Stored items
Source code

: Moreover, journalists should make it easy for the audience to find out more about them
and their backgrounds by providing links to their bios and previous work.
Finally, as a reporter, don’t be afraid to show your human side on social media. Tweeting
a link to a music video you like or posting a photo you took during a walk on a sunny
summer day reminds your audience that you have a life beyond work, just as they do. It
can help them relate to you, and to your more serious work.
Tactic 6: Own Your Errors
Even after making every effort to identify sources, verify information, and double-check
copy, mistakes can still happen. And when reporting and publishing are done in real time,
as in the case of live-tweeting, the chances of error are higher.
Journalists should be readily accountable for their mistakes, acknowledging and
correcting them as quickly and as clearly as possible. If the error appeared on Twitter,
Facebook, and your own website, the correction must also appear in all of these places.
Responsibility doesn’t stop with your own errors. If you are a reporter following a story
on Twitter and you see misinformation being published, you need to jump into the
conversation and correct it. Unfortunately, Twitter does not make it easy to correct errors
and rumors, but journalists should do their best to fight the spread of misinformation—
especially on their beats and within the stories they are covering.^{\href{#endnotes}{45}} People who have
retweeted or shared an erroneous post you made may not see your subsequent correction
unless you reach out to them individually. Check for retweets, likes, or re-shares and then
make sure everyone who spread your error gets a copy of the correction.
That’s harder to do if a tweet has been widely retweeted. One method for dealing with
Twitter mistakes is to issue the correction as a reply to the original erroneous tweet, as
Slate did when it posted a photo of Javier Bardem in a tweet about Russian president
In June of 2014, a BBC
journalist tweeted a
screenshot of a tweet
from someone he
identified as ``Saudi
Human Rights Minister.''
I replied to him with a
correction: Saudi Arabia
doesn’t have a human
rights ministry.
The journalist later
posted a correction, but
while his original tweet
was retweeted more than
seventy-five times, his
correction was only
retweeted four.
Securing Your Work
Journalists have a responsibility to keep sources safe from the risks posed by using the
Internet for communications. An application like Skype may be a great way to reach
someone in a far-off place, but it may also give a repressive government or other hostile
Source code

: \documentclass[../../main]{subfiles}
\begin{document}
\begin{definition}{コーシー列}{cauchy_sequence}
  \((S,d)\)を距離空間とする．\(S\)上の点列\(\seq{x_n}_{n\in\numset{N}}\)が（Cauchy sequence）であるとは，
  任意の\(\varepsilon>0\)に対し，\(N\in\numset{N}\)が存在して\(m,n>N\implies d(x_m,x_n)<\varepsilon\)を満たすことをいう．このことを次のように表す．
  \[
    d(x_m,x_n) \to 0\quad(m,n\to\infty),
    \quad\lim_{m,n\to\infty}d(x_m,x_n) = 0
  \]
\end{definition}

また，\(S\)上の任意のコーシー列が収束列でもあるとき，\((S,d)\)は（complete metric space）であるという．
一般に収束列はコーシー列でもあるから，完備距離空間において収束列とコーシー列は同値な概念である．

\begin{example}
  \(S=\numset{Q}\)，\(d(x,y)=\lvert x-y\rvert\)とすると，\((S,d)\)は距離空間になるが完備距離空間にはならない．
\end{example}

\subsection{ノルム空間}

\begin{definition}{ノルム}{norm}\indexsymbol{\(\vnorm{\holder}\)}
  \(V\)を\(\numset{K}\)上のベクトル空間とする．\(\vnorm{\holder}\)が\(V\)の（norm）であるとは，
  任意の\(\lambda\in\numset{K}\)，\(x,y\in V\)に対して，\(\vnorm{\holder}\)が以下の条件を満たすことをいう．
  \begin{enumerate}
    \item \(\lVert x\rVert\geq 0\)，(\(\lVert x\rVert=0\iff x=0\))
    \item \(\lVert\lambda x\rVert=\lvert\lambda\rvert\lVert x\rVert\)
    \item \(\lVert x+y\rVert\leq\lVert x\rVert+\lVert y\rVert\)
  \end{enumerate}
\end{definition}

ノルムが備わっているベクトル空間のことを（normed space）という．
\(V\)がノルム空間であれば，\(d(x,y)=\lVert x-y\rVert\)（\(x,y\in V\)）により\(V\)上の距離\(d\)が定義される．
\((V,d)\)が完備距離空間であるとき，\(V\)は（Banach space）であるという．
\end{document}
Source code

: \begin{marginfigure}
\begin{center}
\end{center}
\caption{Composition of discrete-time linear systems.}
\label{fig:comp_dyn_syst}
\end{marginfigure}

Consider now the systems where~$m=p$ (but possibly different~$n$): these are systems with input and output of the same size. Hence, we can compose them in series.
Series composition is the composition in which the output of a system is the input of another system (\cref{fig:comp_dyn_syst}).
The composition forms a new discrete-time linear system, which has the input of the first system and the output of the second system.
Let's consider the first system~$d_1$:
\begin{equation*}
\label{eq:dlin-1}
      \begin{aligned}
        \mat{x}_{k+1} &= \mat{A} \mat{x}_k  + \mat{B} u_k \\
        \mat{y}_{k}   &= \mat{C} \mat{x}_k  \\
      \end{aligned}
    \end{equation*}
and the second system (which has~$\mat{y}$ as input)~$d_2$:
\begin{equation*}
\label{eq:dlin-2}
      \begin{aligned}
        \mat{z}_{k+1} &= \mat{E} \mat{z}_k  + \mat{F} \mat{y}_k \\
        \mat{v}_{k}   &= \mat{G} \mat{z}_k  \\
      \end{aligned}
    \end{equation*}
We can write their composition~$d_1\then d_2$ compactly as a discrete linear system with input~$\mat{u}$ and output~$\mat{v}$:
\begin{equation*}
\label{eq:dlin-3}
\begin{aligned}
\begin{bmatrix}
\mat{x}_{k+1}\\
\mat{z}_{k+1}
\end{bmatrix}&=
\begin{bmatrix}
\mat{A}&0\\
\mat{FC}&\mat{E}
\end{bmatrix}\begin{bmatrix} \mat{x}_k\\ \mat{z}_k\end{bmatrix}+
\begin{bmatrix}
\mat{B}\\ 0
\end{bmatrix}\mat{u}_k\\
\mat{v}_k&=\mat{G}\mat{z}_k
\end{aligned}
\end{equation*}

◆ YOUR INSTRUCTIONS
Above are the records; please copy exactly their first line and each line after it through the line containing "Finally, as a", and no line after that.

◆ ANSWER SECTION
Source code

: Moreover, journalists should make it easy for the audience to find out more about them
and their backgrounds by providing links to their bios and previous work.
Finally, as a reporter, don’t be afraid to show your human side on social media. Tweeting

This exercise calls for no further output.